Rich Aucoin is thrilled to announce his new album United States, to be released September 18th via Haven Sounds. As a preview he is has released the single “Reset” along with the music video that is featured on American Songwriter.
Aucoin wrote the album, observing the America from the ground level, while cycling across it for Mental Health America (as well as the Canadian Mental Health Association). While taking this Robert Frank approach, Aucoin composed a song for each of the 12 states he pedalled through. The record is as much about the current socio-political climate of America as it is about states of consciousness; as much fuelled by the burgeoning American protest movement or Hedges’ social commentary as it is fuelled by McKenna/Pollan world of psychedelics and meditation apps.
Rich says, “I wanted to really see the states alone as an observer with lots of time to process the experience. I’ve loved touring there and was interested in how such a progressive country could elect their current president. After cycling through town after town with decaying downtowns where photos were displayed in the local cafes showing the town in full bloom after the second world war, I could see how his propaganda of ‘Make America Great Again’ really conned people. I spent a lot of time on social media and alone over those months and could see how the states had re-entered a period that felt like the late-60s again with both a resurgence in student protest movements and a renewed interest in psychedelics. I was also meditating a lot and thinking about these things while riding.”

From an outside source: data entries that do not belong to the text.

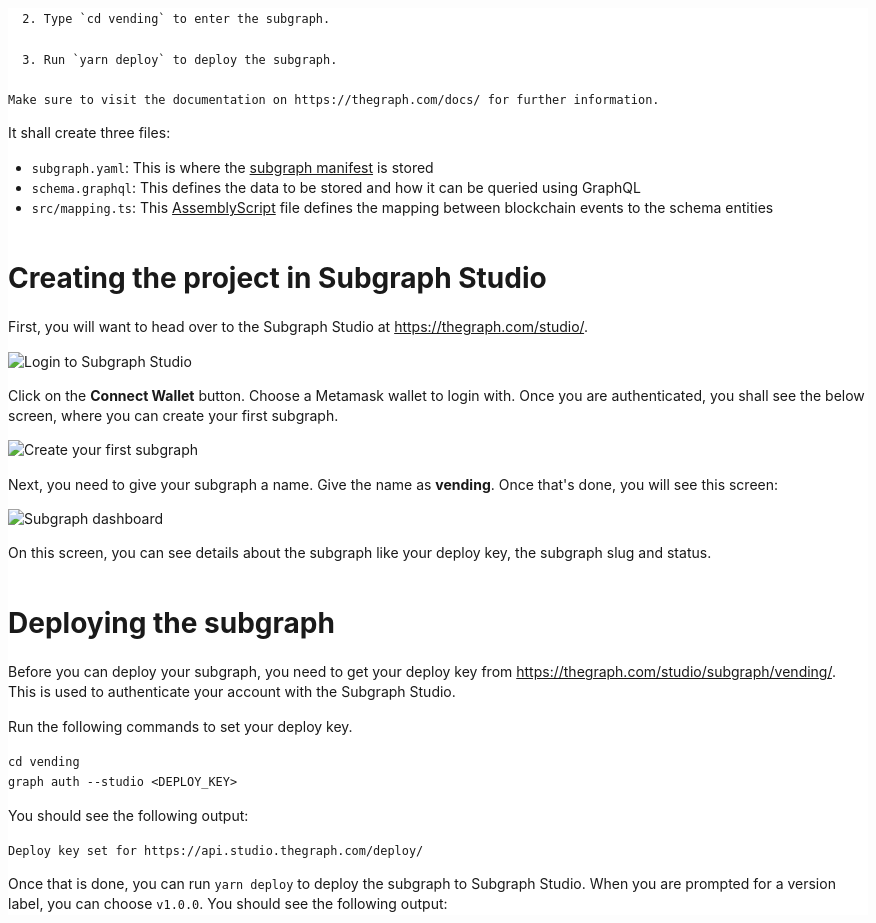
 ```text
  2. Type `cd vending` to enter the subgraph.

  3. Run `yarn deploy` to deploy the subgraph.

Make sure to visit the documentation on https://thegraph.com/docs/ for further information.
```

It shall create three files:

- `subgraph.yaml`: This is where the [subgraph manifest](https://thegraph.academy/developers/working-with-the-graph/) is stored
- `schema.graphql`: This defines the data to be stored and how it can be queried using GraphQL
- `src/mapping.ts`: This [AssemblyScript](https://www.assemblyscript.org/) file defines the mapping between blockchain events to the schema entities

# Creating the project in Subgraph Studio

First, you will want to head over to the Subgraph Studio at <https://thegraph.com/studio/>.

![Login to Subgraph Studio](https://github.com/figment-networks/learn-tutorials/raw/master/assets/graph_connect.png)

Click on the **Connect Wallet** button. Choose a Metamask wallet to login with. Once you are authenticated, you shall see the below screen, where you can create your first subgraph.

![Create your first subgraph](https://github.com/figment-networks/learn-tutorials/raw/master/assets/graph_create_subgraph.png)

Next, you need to give your subgraph a name. Give the name as **vending**. Once that's done, you will see this screen:

![Subgraph dashboard](https://github.com/figment-networks/learn-tutorials/raw/master/assets/graph_subgraph_created.png)

On this screen, you can see details about the subgraph like your deploy key, the subgraph slug and status.

# Deploying the subgraph

Before you can deploy your subgraph, you need to get your deploy key from <https://thegraph.com/studio/subgraph/vending/>. This is used to authenticate your account with the Subgraph Studio.

Run the following commands to set your deploy key.

```text
cd vending
graph auth --studio <DEPLOY_KEY>
```

You should see the following output:

```text
Deploy key set for https://api.studio.thegraph.com/deploy/
```

Once that is done, you can run `yarn deploy` to deploy the subgraph to Subgraph Studio. When you are prompted for a version label, you can choose `v1.0.0`. You should see the following output:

“Reset”, the second single after “How It Breaks” from United States, is another protest song from Aucoin with this one being an anti-gun anthem.

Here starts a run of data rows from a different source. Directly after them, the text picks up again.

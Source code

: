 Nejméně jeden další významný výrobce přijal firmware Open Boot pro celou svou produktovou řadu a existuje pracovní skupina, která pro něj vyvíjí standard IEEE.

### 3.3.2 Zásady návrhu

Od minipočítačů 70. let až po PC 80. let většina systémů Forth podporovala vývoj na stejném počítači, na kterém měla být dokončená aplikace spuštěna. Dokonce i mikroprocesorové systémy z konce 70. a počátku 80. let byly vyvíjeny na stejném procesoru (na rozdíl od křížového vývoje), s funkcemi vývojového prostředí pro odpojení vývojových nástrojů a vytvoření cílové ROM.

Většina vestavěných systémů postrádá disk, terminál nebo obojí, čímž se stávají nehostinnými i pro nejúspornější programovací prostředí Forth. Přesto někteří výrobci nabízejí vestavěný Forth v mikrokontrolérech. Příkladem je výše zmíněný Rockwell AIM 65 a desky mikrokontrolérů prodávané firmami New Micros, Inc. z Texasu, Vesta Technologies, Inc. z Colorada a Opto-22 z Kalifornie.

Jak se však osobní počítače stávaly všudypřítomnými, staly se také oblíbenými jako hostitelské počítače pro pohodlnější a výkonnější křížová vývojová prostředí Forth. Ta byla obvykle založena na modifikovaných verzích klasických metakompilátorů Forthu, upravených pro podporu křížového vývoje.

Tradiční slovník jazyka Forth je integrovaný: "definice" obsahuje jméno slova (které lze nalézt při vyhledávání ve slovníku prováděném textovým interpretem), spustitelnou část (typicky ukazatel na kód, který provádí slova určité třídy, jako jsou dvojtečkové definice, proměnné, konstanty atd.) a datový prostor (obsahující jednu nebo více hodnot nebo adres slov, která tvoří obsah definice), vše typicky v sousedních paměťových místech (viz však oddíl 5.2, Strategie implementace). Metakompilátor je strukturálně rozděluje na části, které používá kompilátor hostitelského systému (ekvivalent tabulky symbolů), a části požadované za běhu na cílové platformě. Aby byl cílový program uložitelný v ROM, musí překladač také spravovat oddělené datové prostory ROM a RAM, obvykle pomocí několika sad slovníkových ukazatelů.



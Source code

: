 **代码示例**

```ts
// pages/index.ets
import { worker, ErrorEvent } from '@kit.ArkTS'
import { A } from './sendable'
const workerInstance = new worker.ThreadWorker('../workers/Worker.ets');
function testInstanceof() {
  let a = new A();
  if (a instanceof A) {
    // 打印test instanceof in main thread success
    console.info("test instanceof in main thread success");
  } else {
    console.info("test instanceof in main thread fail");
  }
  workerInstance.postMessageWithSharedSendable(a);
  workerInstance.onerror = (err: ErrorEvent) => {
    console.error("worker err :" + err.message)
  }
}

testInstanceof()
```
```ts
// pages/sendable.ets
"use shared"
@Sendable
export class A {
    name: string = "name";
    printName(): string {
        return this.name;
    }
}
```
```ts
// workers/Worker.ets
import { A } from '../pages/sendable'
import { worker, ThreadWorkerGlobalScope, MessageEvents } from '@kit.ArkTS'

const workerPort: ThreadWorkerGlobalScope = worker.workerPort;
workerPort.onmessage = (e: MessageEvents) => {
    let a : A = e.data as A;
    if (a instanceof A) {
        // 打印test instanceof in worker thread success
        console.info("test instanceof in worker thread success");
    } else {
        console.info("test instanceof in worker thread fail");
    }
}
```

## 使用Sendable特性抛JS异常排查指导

“I started the ride across America just after the events of the Parkland shootings so it was very much in the news and I wanted to write something immediately that spoke to their frustration with the gun laws in their country.” Aucoin had previously recorded audiences from several summer music festivals including Vieilles Charrues, Evolve, Ottawa Bluesfest and Canada Day in Trafalgar Square in North America and Europe in the summer of 2012 and went back to those recordings to get the large sound of a crowd of approximately 20,000 people for the wordless choruses. The song also features the all-star vocal group of Kyla Carter, Simone Denny, Maylee Todd. “I wanted to make something like a Jack White rock anthem but without using any guitar so the only instruments on the track other than bass and drums are just Rhodes and Wurlitzer keyboards played with lots of distortion which we tracked down at Diego Medina’s epic and now closed Old Confidence Lodge Studio (Matt Mays, Jennah Barry, Jon Mckiel).
For the video for “Reset”, “Because of the restraints of COVID19, Aucoin returned to the chopping of over a 100 news reports for the video.” The video features reports on all the mass-shootings that have occurred since Aucoin started his cycle tour which tally to 36. Like “How It Breaks”, it’s a call to action and demonstrates the efforts being made by the thousands of students across America who will one day change gun legislation in their country if those in power do not help them at this moment.

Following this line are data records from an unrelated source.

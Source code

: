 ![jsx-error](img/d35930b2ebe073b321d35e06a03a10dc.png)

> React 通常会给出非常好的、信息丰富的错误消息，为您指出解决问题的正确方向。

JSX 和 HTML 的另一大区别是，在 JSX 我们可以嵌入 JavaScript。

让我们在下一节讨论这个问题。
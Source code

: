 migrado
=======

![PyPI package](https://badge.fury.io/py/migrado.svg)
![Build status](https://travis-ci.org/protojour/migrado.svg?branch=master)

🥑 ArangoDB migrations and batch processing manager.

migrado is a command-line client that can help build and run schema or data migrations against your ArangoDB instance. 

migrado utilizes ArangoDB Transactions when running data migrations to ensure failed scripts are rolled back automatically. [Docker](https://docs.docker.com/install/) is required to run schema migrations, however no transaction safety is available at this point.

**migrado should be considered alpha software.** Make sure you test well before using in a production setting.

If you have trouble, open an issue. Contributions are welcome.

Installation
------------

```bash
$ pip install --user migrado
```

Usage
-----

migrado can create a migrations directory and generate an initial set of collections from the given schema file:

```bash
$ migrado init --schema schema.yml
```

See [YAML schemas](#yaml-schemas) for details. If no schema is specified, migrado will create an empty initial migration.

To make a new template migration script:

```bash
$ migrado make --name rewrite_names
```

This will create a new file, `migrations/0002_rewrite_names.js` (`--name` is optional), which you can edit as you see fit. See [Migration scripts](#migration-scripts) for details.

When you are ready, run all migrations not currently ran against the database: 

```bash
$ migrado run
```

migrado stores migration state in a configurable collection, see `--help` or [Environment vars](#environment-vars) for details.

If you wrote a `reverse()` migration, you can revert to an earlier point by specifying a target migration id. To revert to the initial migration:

“In going through the hundreds of videos, it reminded me of how often these shooting happen in America and that there’s such a large number that many shootings now need to have a year next to the city’s name to differentiate between them and the mass shootings which have occurred in the same city the year or two before. The shootings have occurred in all types of places and events from a Waffle House and Walmart to a Youtube headquarters and EA Sports Competition. I wanted to remove guns, victims and shooters from the video and have the focus be on protest in response to events. Guns sales go up during times of fear like after a mass shooting or now during the pandemic and so this is an important time to refocus the attention to dealing with the epidemic of America’s gun violence as they continue to rise. Suicide also accounts for the highest number of deaths by guns and I wanted to shed light on that problem as well as the mass shootings occurring frequently. One thing I wish there was more footage of, to include in the video but was impossible to find, was discussion around toxic masculinity and violence against women as many of the shootings include domestic violence at their onset. There is lots of messiness in the discussion of gun violence and mental health as well as both sides seem to be using different dictionaries for their terminology. The NRA is a lobby group masquerading as a civil rights organization but, just as the Tobacco Institute (TIRC) was dissolved in 1998, hopefully the NRA will be deemed unconstitutional as well. Finally, I wanted to block out the guns of this video in the way I blocked out the president in the previous video but wanted to find an object which would demonstrate the desensitized way we see weapons, I picked the dildo because it seems out of place for someone to be showing it off in public and yet the dildo is an object of pleasure not a weapon of death. We should have a bigger reaction to seeing weapons of death being allowed to be touted around in the name of freedom. Working on this was especially difficult in the weeks post the deadliest mass shooting in Canadian history while myself and the rest of the community all reflected on what was happening all around us.”